In that case, we can't guarantee that a panicked cpu can log messages reliably
because it may have harmful effects due to the failures.

[Solution]

This patch skips taking a psinfo->buf_lock when just one cpu is online
because stopped cpus turn to offline via smp_send_stop()
in some architectures like x86, powerpc or arm64.

It may be a hack but solves my concern deadlocking in x86 architecture.

Signed-off-by: Seiji Aguchi <seiji.aguchi@hds.com>
---
 fs/pstore/platform.c |   14 +++++++++++---
 1 files changed, 11 insertions(+), 3 deletions(-)

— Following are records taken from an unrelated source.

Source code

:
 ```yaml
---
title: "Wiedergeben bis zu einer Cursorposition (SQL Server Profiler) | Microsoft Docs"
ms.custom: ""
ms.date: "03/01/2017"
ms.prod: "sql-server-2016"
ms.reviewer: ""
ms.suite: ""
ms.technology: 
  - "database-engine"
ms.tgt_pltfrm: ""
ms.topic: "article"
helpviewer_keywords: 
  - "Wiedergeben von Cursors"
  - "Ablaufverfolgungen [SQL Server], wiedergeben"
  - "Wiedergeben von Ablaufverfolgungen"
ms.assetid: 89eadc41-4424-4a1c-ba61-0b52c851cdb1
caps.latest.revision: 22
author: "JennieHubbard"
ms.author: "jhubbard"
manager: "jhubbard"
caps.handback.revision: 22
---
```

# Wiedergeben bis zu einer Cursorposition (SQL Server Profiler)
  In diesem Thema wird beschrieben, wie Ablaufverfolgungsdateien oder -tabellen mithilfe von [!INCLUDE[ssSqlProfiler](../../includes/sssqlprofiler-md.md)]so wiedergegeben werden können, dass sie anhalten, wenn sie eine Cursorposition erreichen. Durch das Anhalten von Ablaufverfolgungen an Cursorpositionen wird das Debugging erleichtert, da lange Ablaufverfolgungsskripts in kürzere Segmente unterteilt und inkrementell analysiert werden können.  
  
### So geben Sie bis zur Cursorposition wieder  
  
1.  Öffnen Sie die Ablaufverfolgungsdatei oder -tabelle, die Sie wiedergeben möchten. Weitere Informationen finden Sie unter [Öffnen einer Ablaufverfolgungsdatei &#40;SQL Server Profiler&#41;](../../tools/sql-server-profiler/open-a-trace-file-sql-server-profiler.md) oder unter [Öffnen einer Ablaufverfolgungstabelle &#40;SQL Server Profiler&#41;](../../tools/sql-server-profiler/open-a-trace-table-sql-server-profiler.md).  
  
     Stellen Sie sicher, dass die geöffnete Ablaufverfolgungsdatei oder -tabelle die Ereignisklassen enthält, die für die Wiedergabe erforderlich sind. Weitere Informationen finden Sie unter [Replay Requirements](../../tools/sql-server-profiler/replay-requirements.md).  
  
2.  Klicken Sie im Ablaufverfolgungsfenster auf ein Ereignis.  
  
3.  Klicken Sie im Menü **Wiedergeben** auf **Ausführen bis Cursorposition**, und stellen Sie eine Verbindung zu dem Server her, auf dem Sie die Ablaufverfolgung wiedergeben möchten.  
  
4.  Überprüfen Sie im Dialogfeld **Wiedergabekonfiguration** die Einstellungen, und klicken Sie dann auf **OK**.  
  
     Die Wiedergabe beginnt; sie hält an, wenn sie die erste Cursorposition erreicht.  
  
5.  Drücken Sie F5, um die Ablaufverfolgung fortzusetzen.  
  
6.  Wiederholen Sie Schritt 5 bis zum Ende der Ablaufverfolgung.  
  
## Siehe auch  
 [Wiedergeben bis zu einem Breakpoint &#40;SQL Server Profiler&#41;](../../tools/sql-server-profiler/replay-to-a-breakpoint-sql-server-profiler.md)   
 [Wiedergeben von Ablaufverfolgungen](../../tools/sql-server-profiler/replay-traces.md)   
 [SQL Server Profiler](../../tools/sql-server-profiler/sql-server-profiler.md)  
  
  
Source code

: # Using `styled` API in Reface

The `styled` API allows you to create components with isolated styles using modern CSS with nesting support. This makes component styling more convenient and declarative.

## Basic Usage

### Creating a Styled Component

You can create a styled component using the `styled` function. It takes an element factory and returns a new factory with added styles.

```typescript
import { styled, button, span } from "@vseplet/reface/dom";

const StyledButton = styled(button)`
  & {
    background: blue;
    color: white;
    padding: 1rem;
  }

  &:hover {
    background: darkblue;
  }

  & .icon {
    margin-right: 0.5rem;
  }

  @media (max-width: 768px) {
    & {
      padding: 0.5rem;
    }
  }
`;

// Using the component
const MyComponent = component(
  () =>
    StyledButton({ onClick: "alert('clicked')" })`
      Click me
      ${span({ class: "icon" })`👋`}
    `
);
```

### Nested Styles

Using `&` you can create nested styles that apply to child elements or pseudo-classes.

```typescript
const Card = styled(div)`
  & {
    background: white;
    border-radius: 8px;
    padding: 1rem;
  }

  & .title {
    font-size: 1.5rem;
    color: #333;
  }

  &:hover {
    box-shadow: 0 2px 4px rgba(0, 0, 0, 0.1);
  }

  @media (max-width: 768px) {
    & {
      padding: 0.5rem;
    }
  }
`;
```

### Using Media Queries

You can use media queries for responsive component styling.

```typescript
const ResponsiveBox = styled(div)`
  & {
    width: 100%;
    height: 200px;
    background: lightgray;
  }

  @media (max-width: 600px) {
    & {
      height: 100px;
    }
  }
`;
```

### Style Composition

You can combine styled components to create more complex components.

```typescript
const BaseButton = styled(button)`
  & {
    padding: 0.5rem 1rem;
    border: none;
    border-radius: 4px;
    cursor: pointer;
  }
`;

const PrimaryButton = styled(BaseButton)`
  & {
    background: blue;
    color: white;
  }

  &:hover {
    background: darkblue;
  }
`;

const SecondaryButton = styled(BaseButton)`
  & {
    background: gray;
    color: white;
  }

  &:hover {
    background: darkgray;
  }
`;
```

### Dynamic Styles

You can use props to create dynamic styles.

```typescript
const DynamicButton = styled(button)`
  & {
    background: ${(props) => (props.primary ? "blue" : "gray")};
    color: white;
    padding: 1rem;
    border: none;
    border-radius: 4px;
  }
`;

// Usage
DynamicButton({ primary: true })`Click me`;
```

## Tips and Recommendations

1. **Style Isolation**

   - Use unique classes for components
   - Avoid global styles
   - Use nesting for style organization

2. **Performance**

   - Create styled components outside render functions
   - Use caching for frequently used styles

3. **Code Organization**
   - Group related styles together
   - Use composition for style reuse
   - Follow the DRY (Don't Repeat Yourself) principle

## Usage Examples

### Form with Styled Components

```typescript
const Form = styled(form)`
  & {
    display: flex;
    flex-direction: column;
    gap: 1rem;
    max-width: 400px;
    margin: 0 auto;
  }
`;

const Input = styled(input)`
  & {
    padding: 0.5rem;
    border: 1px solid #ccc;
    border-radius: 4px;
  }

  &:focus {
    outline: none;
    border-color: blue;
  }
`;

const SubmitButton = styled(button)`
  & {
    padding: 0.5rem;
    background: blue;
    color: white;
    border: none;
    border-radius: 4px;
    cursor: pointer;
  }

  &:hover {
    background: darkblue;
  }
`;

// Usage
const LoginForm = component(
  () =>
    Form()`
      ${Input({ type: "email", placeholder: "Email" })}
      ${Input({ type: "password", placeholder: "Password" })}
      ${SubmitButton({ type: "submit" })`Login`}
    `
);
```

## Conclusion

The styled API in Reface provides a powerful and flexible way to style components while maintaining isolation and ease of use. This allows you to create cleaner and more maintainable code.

diff --git a/fs/pstore/platform.c b/fs/pstore/platform.c
index 947fbe0..ca4d2ab 100644
--- a/fs/pstore/platform.c
+++ b/fs/pstore/platform.c
@@ -107,7 +107,7 @@ static void pstore_dump(struct kmsg_dumper *dumper,
 	unsigned long	total = 0;
 	const char	*why;
 	u64		id;
-	unsigned int	part = 1;
+	unsigned int	part = 1, cpu_num = num_online_cpus();
 	unsigned long	flags = 0;
 	int		is_locked = 0;
 	int		ret;
@@ -118,8 +118,14 @@ static void pstore_dump(struct kmsg_dumper *dumper,
 		is_locked = spin_trylock(&psinfo->buf_lock);
 		if (!is_locked)
 			pr_err("pstore dump routine blocked in NMI, may corrupt error record\n");
-	} else
+	} else if (cpu_num > 1) {
+		/*
+		 * Take a spin lock only when multiple cpus are online.
+		 */
 		spin_lock_irqsave(&psinfo->buf_lock, flags);
+	} else
+		local_irq_save(flags);
+
 	oopscount++;
 	while (total < kmsg_bytes) {
 		char *dst;
@@ -146,8 +152,10 @@ static void pstore_dump(struct kmsg_dumper *dumper,
 	if (in_nmi()) {
 		if (is_locked)
 			spin_unlock(&psinfo->buf_lock);
-	} else
+	} else if (cpu_num > 1) {
 		spin_unlock_irqrestore(&psinfo->buf_lock, flags);
+	} else
+		local_irq_restore(flags);
 }

 static struct kmsg_dumper pstore_dumper = {
-- 1.7.1

^ permalink raw reply related	[flat|nested] 9+ messages in thread

* RE: [RFC][PATCH] pstore: Skip spinlock when just one cpu is online
  2012-12-07 21:41 [RFC][PATCH] pstore: Skip spinlock when just one cpu is online Seiji Aguchi
@ 2012-12-07 22:17 ` Luck, Tony
  2012-12-07 23:43   ` Seiji Aguchi
  2012-12-10 16:42 ` Don Zickus
  1 sibling, 1 reply; 9+ messages in thread
From: Luck, Tony @ 2012-12-07 22:17 UTC (permalink / raw)
  To: Seiji Aguchi, linux-kernel@vger.kernel.org
  Cc: cbouatmailru@gmail.com, ccross@android.com, keescook@chromium.org,
	dzickus@redhat.com, dle-develop@lists.sourceforge.net,
	Satoru Moriya

> This patch skips taking a psinfo->buf_lock when just one cpu is online
> because stopped cpus turn to offline via smp_send_stop()
> in some architectures like x86, powerpc or arm64.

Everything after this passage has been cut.